Accurate and rapid prenatal diagnosis of the most frequent East Mediterranean β‐thalassemia mutations

β‐Thalassemia is the most common genetic disorder in the Lebanese population. Of the 200 different mutations in the β‐globin gene that leads to thalassemia, the IVSI‐110 (29.87%), IVSI‐6 (20.74%), IVSI‐1 (14.07%), IVSII‐1 (9.13%), Cd29 (9.13%), and Cd30 (3.95%) mutations are the most frequent among Lebanese thalassemic patients. These mutations are also present at high frequencies in the East Mediterranean region. Due to this high prevalence of certain β‐thalassemia mutations, a rapid technique for the prenatal diagnosis of these mutations was implemented.
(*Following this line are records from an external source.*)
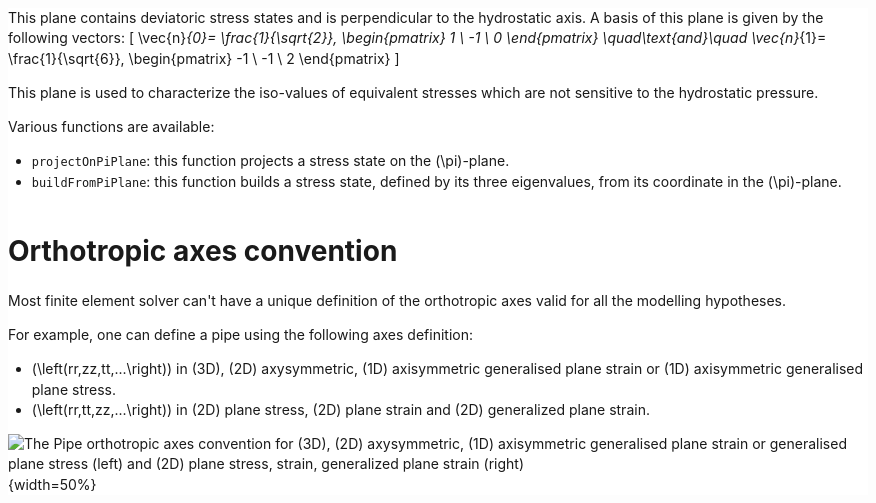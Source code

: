 This plane contains deviatoric stress states and is perpendicular to
the hydrostatic axis. A basis of this plane is given by the following
vectors:
\[
\vec{n}_{0}=
\frac{1}{\sqrt{2}}\,
\begin{pmatrix}
1  \\
-1 \\
0
\end{pmatrix}
\quad\text{and}\quad
\vec{n}_{1}=
\frac{1}{\sqrt{6}}\,
\begin{pmatrix}
-1 \\
-1 \\
 2
\end{pmatrix}
\]

This plane is used to characterize the iso-values of equivalent
stresses which are not sensitive to the hydrostatic pressure.

Various functions are available:

- `projectOnPiPlane`: this function projects a stress state on the
  \(\pi\)-plane.
- `buildFromPiPlane`: this function builds a stress state, defined by
  its three eigenvalues, from its coordinate in the \(\pi\)-plane.

# Orthotropic axes convention

Most finite element solver can't have a unique definition of the
orthotropic axes valid for all the modelling hypotheses.

For example, one can define a pipe using the following axes
definition:

- \(\left(rr,zz,tt,...\right)\) in \(3D\), \(2D\) axysymmetric, \(1D\)
  axisymmetric generalised plane strain or \(1D\)
  axisymmetric generalised plane stress.
- \(\left(rr,tt,zz,...\right)\) in \(2D\) plane stress, \(2D\) plane
  strain and \(2D\) generalized plane strain.

![The `Pipe` orthotropic axes convention for \(3D\), \(2D\)
  axysymmetric, \(1D\) axisymmetric generalised plane strain or
  generalised plane stress (left) and \(2D\) plane stress, strain,
  generalized plane strain (right)](img/pipe.svg "The `Pipe`
  orthotropic axes convention for \(3D\), \(2D\) axysymmetric, \(1D\)
  axisymmetric generalised plane strain or generalised plane stress
  (left) and \(2D\) plane stress, strain, generalized plane strain
  (right)"){width=50%}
The technique used is based on Real‐Time PCR quantification and melting curve analysis of the amplified fragment using the LightCycler. The DNA samples used for amplification were obtained from CVS or amniotic fluid. Six mutations were easily and efficiently detected using only 3 sets of probes. With this method, mutant genotypes can be easily distinguished from normal alleles. In prenatal diagnosis, the accuracy and the speed of testing are paramount. The method of prenatal β‐thalassemia mutations detection described here is efficient and fast, with the entire procedure including DNA preparation taking less than half a workday. It is safe, does not involve radioactivity, and is accurate showing 100% concordance with conventional DNA sequencing methods. Am. J. Hematol. 75:220–224, 2004. © 2004 Wiley‐Liss, Inc.